Language for when the body is broken
On the flip side to Terry Godier’s recent post about the (body) language of communication, where the time is on the creation. People need time on receipt to understand, contemplate, and act. If the outcome is to act and the action is to reply, then the clock restarts.
For people with ME and other similar brain fog inducing conditions. The speed of communications is doubled, tripled, or worse, as the time taken to process and understand on receipt of a message can be excruciatingly difficult, stressful and frustrating.
Does AI help here? I don’t know, maybe. If the AI can summarise, extract, and simplify, the intent of the writer can be lost, but if it is lost anyway if the reader is no longer able to understand, so the ~better~ or different outcome is for the receiver to understand.

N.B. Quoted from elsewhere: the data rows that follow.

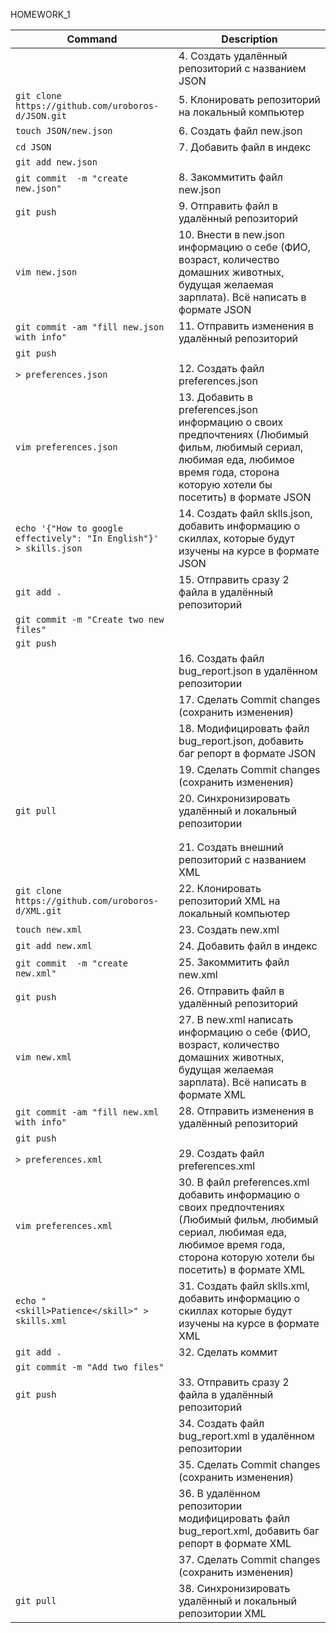 HOMEWORK_1

| Command | Description |
| ---- | --- |
|                                                |       4. Создать удалённый репозиторий c названием JSON |
| `git clone https://github.com/uroboros-d/JSON.git`|    5. Клонировать репозиторий на локальный компьютер |
| `touch JSON/new.json  `|                               6. Создать файл new.json |
| `cd JSON  `|                                    7. Добавить файл в индекс |
| `git add new.json  `|
| `git commit  -m "create new.json"`|                       8. Закоммитить файл new.json |
| `git push  `|                                           9. Отправить файл в удалённый репозиторий |
| `vim new.json `|                                        10. Внести в new.json информацию о себе (ФИО, возраст, количество домашних животных, будущая желаемая зарплата). Всё написать в формате JSON |
| `git commit -am "fill new.json with info"`|             11. Отправить изменения в удалённый репозиторий |
| `git push`||
| `> preferences.json  `|                                 12. Создать файл preferences.json |
| `vim preferences.json  `|                            13.  Добавить в preferences.json информацию о своих предпочтениях (Любимый фильм, любимый сериал, любимая еда, любимое время года, сторона которую хотели бы посетить) в формате JSON |
| `echo '{"How to google effectively": "In English"}' > skills.json`| 14. Создать файл sklls.json, добавить информацию о скиллах, которые будут изучены на курсе в формате JSON |
| `git add . `|                                          15. Отправить сразу 2 файла в удалённый репозиторий |
| `git commit -m "Create two new files"`|
| `git push`| |
|                                                    | 16. Создать файл bug_report.json в удалённом репозитории|
|                                                    | 17. Сделать Commit changes (сохранить изменения) |
 |                                                    | 18. Модифицировать файл bug_report.json, добавить баг репорт в формате JSON |
|                                                    | 19. Сделать Commit changes (сохранить изменения) |
| `git pull`|                                           20. Синхронизировать удалённый и локальный репозитории |
| ||
|||
|                                                     | 21. Создать внешний репозиторий c названием XML |
| `git clone https://github.com/uroboros-d/XML.git`|    22. Клонировать репозиторий XML на локальный компьютер |
| `touch new.xml`|                                      23. Создать new.xml |
| `git add new.xml `|                                   24. Добавить файл в индекс |
| `git commit  -m "create new.xml"`|                    25. Закоммитить файл new.xml |
| `git push `|                                          26. Отправить файл в удалённый репозиторий |
| `vim new.xml `|                                       27. В new.xml написать информацию о себе (ФИО, возраст, количество домашних животных, будущая желаемая зарплата). Всё написать в формате XML |
| `git commit -am "fill new.xml with info" `|           28. Отправить изменения в удалённый репозиторий |
| `git push`|
| `> preferences.xml `|                                 29. Создать файл preferences.xml |
| `vim preferences.xml  `|                              30. В файл preferences.xml добавить информацию о своих предпочтениях (Любимый фильм, любимый сериал, любимая еда, любимое время года, сторона которую хотели бы посетить) в формате XML |
| `echo "<skill>Patience</skill>" > skills.xml `|       31. Создать файл sklls.xml, добавить информацию о скиллах которые будут изучены на курсе в формате XML |
| `git add . `|                                         32. Сделать коммит |
| `git commit -m "Add two files"`|
| `git push`|                                           33. Отправить сразу 2 файла в удалённый репозиторий |
 |                                                   |  34. Создать файл bug_report.xml в удалённом репозитории |
|                                                    |  35. Сделать Commit changes (сохранить изменения) |
|                                                    |  36. В удалённом репозитории модифицировать файл bug_report.xml, добавить баг репорт в формате XML |
|                                                    |  37. Сделать Commit changes (сохранить изменения) |
| `git pull `|                                          38. Синхронизировать удалённый и локальный репозитории XML |
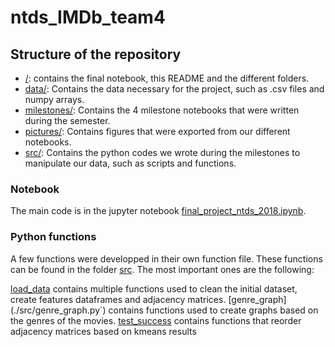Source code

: # ntds_IMDb_team4

## Structure of the repository

+ [/](./): contains the final notebook, this README and the different folders.
+ [data/](./data/): Contains the data necessary for the project, such as .csv files and numpy arrays.
+ [milestones/](./milestones/): Contains the 4 milestone notebooks that were written during the semester.
+ [pictures/](./pictures/): Contains figures that were exported from our different notebooks.
+ [src/](./src/): Contains the python codes we wrote during the milestones to manipulate our data, such as scripts and functions.


### Notebook

The main code is in the jupyter notebook [final_project_ntds_2018.ipynb](./final_project_ntds_2018.ipynb).


### Python functions

A few functions were developped in their own function file. These functions can be found in the folder [src](./src/). The most important ones are the following:

[load_data](./src/load_data.py`) contains multiple functions used to clean the initial dataset, create features dataframes and adjacency matrices. 
[genre_graph](./src/genre_graph.py`) contains functions used to create graphs based on the genres of the movies.
[test_success](./src/test_success.py`) contains functions that reorder adjacency matrices based on kmeans results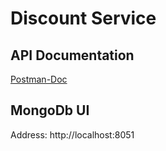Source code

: # Discount Service

## API Documentation
[Postman-Doc](https://documenter.getpostman.com/view/28176839/2sA3XY6xmD)

## MongoDb UI
Address: http://localhost:8051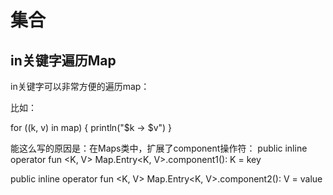 # 集合

## in关键字遍历Map

  in关键字可以非常方便的遍历map：

比如：

 for ((k, v) in map) {
     println("$k -> $v")
 }

能这么写的原因是：在Maps类中，扩展了component操作符：
public inline operator fun <K, V> Map.Entry<K, V>.component1(): K = key

public inline operator fun <K, V> Map.Entry<K, V>.component2(): V = value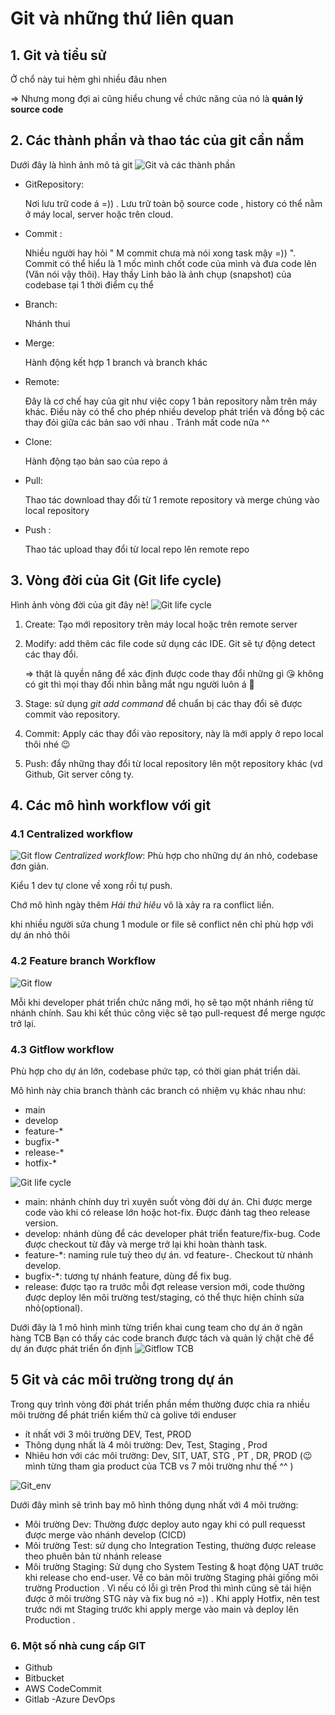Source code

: # Git và những thứ liên quan 

## 1. Git và tiểu sử 
Ở chổ này tui hẻm ghi nhiều đâu nhen

=> Nhưng mong đợi ai cũng hiểu chung về chức năng của nó là **quản lý source code**

## 2. Các thành phần và thao tác của git cần nắm

Dưới đây là hình ảnh mô tả git
![Git và các thành phần ](Picture/git_.png)

- GitRepository:

	Nơi lưu trữ code á =)) . Lưu trữ toàn bộ source code , history có thể nằm ở máy local, server hoặc trên cloud.
- Commit :

	Nhiều người hay hỏi " M commit chưa mà nói xong task mậy =)) ". Commit có thể hiểu là 1 mốc mình chốt code của mình và đưa code lên (Văn nói vậy thôi). Hay thầy Linh bảo là ảnh chụp (snapshot) của codebase tại 1 thời điểm cụ thể

- Branch: 

	Nhánh thui 

- Merge:

	Hành động kết hợp 1 branch và branch khác 

- Remote: 

	Đây là cơ chế hay của git như việc copy 1 bản repository nằm trên máy khác. Điều này có thể cho phép nhiều develop phát triển và đồng bộ các thay đỏi giữa các bản sao với nhau . Tránh mất code nữa ^^

- Clone: 

	Hành động tạo bản sao của repo á

- Pull: 

	Thao tác download thay đổi từ 1 remote repository và merge chúng vào local repository

- Push :

	Thao tác upload thay đổi từ local repo lên remote repo

## 3. Vòng đời của Git (Git life cycle)

Hình ảnh vòng đời của git đây nè!
![Git life cycle](Picture/git_life_cycle.png)

1. Create: Tạo mới repository trên máy
local hoặc trên remote server

2. Modify: add thêm các file code sử dụng các IDE. Git sẽ tự động detect các
thay đổi. 

	=> thật là quyền năng để xác định được code thay đổi những gì 😘
không có git thì mọi thay đổi nhìn bằng mắt ngu người luôn á 😤  

3. Stage: sử dụng *git add command* để chuẩn bị các thay đổi sẽ được commit
vào repository.

4. Commit: Apply các thay đổi vào repository, này là mới apply ở repo local thôi nhé 😉

5. Push: đẩy những thay đổi từ local
repository lên một repository khác (vd
Github, Git server công ty.

## 4. Các mô hình workflow với git

### 4.1 Centralized workflow
![Git flow](Picture/git_flow1.png)
*Centralized workflow*: Phù hợp cho những dự án
nhỏ, codebase đơn giản.

Kiểu 1 dev tự clone về xong rồi tự push.

Chớ mô hình ngày thêm *Hái thứ hiêu* vô là xảy ra ra conflict liền. 

khi nhiều người sửa chung 1 module or file sẽ conflict nên chỉ phù hợp với dự án nhỏ thôi

### 4.2 Feature branch Workflow 

![Git flow](Picture/git_flow2.png)

Mỗi khi developer phát triển chức
năng mới, họ sẽ tạo một nhánh riêng
từ nhánh chính. Sau khi kết thúc công
việc sẽ tạo pull-request để merge
ngược trở lại.

### 4.3 Gitflow workflow

Phù hợp cho dự án lớn, codebase phức tạp,
có thời gian phát triển dài.


Mô hình này chia branch thành các branch
có nhiệm vụ khác nhau như:

- main
- develop
- feature-*
- bugfix-*
- release-*
- hotfix-*

![Git life cycle](Picture/git_flow3.png)

- main: nhánh chính duy trì xuyên suốt vòng đời
dự án. Chỉ được merge code vào khi có release
lớn hoặc hot-fix. Được đánh tag theo release
version.
- develop: nhánh dùng để các developer phát triển
feature/fix-bug. Code được checkout từ đây và
merge trở lại khi hoàn thành task.
- feature-*: naming rule tuỳ theo dự án. vd
feature-<ticket-id>. Checkout từ nhánh develop.
- bugfix-*: tương tự nhánh feature, dùng để fix
bug.
- release: được tạo ra trước mỗi đợt release
version mới, code thường được deploy lên môi
trường test/staging, có thể thực hiện chỉnh sửa
nhỏ(optional).



Dưới đây là 1 mô hình mình từng triển khai cung team cho dự án ở ngân hàng TCB 
Bạn có thấy các code branch được tách và quản lý chặt chẽ để dự án được phát triển ổn định
![Gitflow TCB](Picture/Git_flow_mytcb.png)

## 5 Git và các môi trường trong dự án

Trong quy trình vòng đời phát triển phần mềm thường được chia ra nhiều môi trường để phát triển kiểm thử cà golive tới enduser
-  ít nhất với 3 môi trường DEV, Test, PROD
- Thông dụng nhất là 4 môi trường: Dev, Test, Staging , Prod
- Nhiêu hơn với các môi trường: Dev, SIT, UAT, STG , PT , DR, PROD (😉 mình từng tham gia product của TCB vs 7 môi trường như thế ^^ )



![Git_env](Picture/git_env.png)


Dưới đây mình sẽ trình bay mô hình thông dụng nhất với 4 môi trường: 
- Môi trường Dev: Thường được deploy auto ngay khi có pull requesst được merge vào nhánh develop (CICD)
- Môi trường Test: sử dụng cho Integration Testing, thường được release theo phuên bản từ nhánh release
- Môi trường Staging: Sử dụng cho System Testing & hoạt động UAT trước khi release cho end-user. Về co bản môi trường Staging phải giống môi trường Production . Vì nếu có lỗi gì trên Prod thì mình cũng sẽ tái hiện được ở môi trường STG này và fix bug nó =)) .
Khi apply Hotfix, nên test trước nới mt Staging trước khi apply merge vào main và deploy lên Production .


### 6. Một số nhà cung cấp GIT 
- Github
- Bitbucket
- AWS CodeCommit
- Gitlab
-Azure DevOps
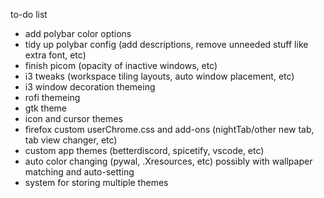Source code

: to-do list

- add polybar color options
- tidy up polybar config (add descriptions, remove unneeded stuff like extra font, etc)
- finish picom (opacity of inactive windows, etc)
- i3 tweaks (workspace tiling layouts, auto window placement, etc)
- i3 window decoration themeing
- rofi themeing
- gtk theme
- icon and cursor themes
- firefox custom userChrome.css and add-ons (nightTab/other new tab, tab view changer, etc)
- custom app themes (betterdiscord, spicetify, vscode, etc)
- auto color changing (pywal, .Xresources, etc) possibly with wallpaper matching and auto-setting
- system for storing multiple themes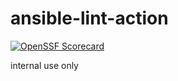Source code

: # ansible-lint-action

[![OpenSSF Scorecard](https://api.securityscorecards.dev/projects/github.com/unleftie/ansible-lint-action/badge)](https://securityscorecards.dev/viewer/?uri=github.com/unleftie/ansible-lint-action)

internal use only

A written letter is no use to the blind, a telephone call is no use to the deaf.
AI could be helpful in this way, the conduit.
A letter, hand-written, sealed, carried by horse or ship, might take weeks to arrive. The writer knew this. They wrote with that delay in mind, which meant they wrote with a kind of weight. You didn’t waste a letter. You composed it. You considered what the reader would need to know by the time it arrived, what context might have shifted, what they might have already heard. The delay was a constraint, and constraints produce thought.
- Letter ─────────── days to weeks
- Telegram ────────── hours
- Telephone ───────── instant (bounded)
- Email ───────────── minutes
- Text ────────────── seconds
- AI reply ────────── before you’ve finished thinking
The delay was never just a limitation. It was where the thinking happened. When communication takes days, you have days to think. When it takes seconds, you have seconds. When a machine drafts your reply before you’ve formed your own thought, you have no time at all. The thinking doesn’t happen faster. It stops happening.